| TASK |
Retype only what runs from the first line of the records to the line with "The reason is", inclusive, and no pictures.

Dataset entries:
Content starts

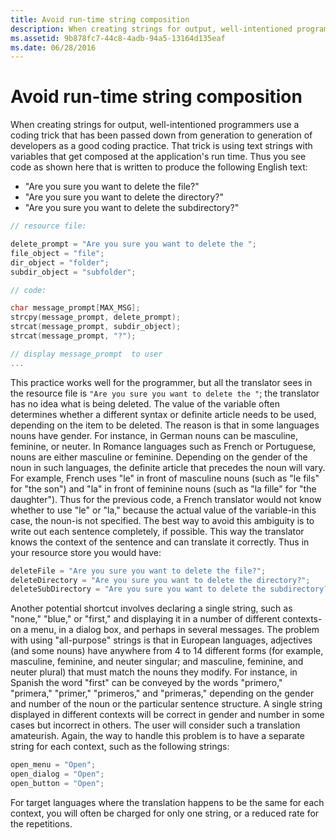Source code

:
 ```yaml
---
title: Avoid run-time string composition
description: When creating strings for output, well-intentioned programmers use a coding trick that has been passed down from generation to generation of developers as a good coding practice.
ms.assetid: 9b878fc7-44c8-4adb-94a5-13164d135eaf
ms.date: 06/28/2016
---
```

# Avoid run-time string composition

When creating strings for output, well-intentioned programmers use a coding trick that has been passed down from generation to generation of developers as a good coding practice.
That trick is using text strings with variables that get composed at the application's run time.
Thus you see code as shown here that is written to produce the following English text:

- "Are you sure you want to delete the file?"
- "Are you sure you want to delete the directory?"
- "Are you sure you want to delete the subdirectory?"

```cpp
// resource file:

delete_prompt = "Are you sure you want to delete the ";
file_object = "file";
dir_object = "folder";
subdir_object = "subfolder";

// code:

char message_prompt[MAX_MSG];
strcpy(message_prompt, delete_prompt);
strcat(message_prompt, subdir_object);
strcat(message_prompt, "?");

// display message_prompt  to user
...
```

This practice works well for the programmer, but all the translator sees in the resource file is `"Are you sure you want to delete the "`; the translator has no idea what is being deleted.
The value of the variable often determines whether a different syntax or definite article needs to be used, depending on the item to be deleted.
The reason is that in some languages nouns have gender.
For instance, in German nouns can be masculine, feminine, or neuter.
In Romance languages such as French or Portuguese, nouns are either masculine or feminine.
Depending on the gender of the noun in such languages, the definite article that precedes the noun will vary.
For example, French uses "le" in front of masculine nouns (such as "le fils" for "the son") and "la" in front of feminine nouns (such as "la fille" for "the daughter").
Thus for the previous code, a French translator would not know whether to use "le" or "la," because the actual value of the variable-in this case, the noun-is not specified.
The best way to avoid this ambiguity is to write out each sentence completely, if possible.
This way the translator knows the context of the sentence and can translate it correctly.
Thus in your resource store you would have:

```cpp
deleteFile = "Are you sure you want to delete the file?";
deleteDirectory = "Are you sure you want to delete the directory?";
deleteSubDirectory = "Are you sure you want to delete the subdirectory?";
```

Another potential shortcut involves declaring a single string, such as "none," "blue," or "first," and displaying it in a number of different contexts-on a menu, in a dialog box, and perhaps in several messages.
The problem with using "all-purpose" strings is that in European languages, adjectives (and some nouns) have anywhere from 4 to 14 different forms (for example, masculine, feminine, and neuter singular; and masculine, feminine, and neuter plural) that must match the nouns they modify.
For instance, in Spanish the word "first" can be conveyed by the words "primero," "primera," "primer," "primeros," and "primeras," depending on the gender and number of the noun or the particular sentence structure.
A single string displayed in different contexts will be correct in gender and number in some cases but incorrect in others.
The user will consider such a translation amateurish.
Again, the way to handle this problem is to have a separate string for each context, such as the following strings:

```cpp
open_menu = "Open";
open_dialog = "Open";
open_button = "Open";
```

For target languages where the translation happens to be the same for each context, you will often be charged for only one string, or a reduced rate for the repetitions.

Content ends

| EXERCISE ANSWER |
Source code

:
 ```yaml
---
title: Avoid run-time string composition
description: When creating strings for output, well-intentioned programmers use a coding trick that has been passed down from generation to generation of developers as a good coding practice.
ms.assetid: 9b878fc7-44c8-4adb-94a5-13164d135eaf
ms.date: 06/28/2016
---
```

# Avoid run-time string composition

When creating strings for output, well-intentioned programmers use a coding trick that has been passed down from generation to generation of developers as a good coding practice.
That trick is using text strings with variables that get composed at the application's run time.
Thus you see code as shown here that is written to produce the following English text:

- "Are you sure you want to delete the file?"
- "Are you sure you want to delete the directory?"
- "Are you sure you want to delete the subdirectory?"

```cpp
// resource file:

delete_prompt = "Are you sure you want to delete the ";
file_object = "file";
dir_object = "folder";
subdir_object = "subfolder";

// code:

char message_prompt[MAX_MSG];
strcpy(message_prompt, delete_prompt);
strcat(message_prompt, subdir_object);
strcat(message_prompt, "?");

// display message_prompt  to user
...
```

This practice works well for the programmer, but all the translator sees in the resource file is `"Are you sure you want to delete the "`; the translator has no idea what is being deleted.
The value of the variable often determines whether a different syntax or definite article needs to be used, depending on the item to be deleted.
The reason is that in some languages nouns have gender.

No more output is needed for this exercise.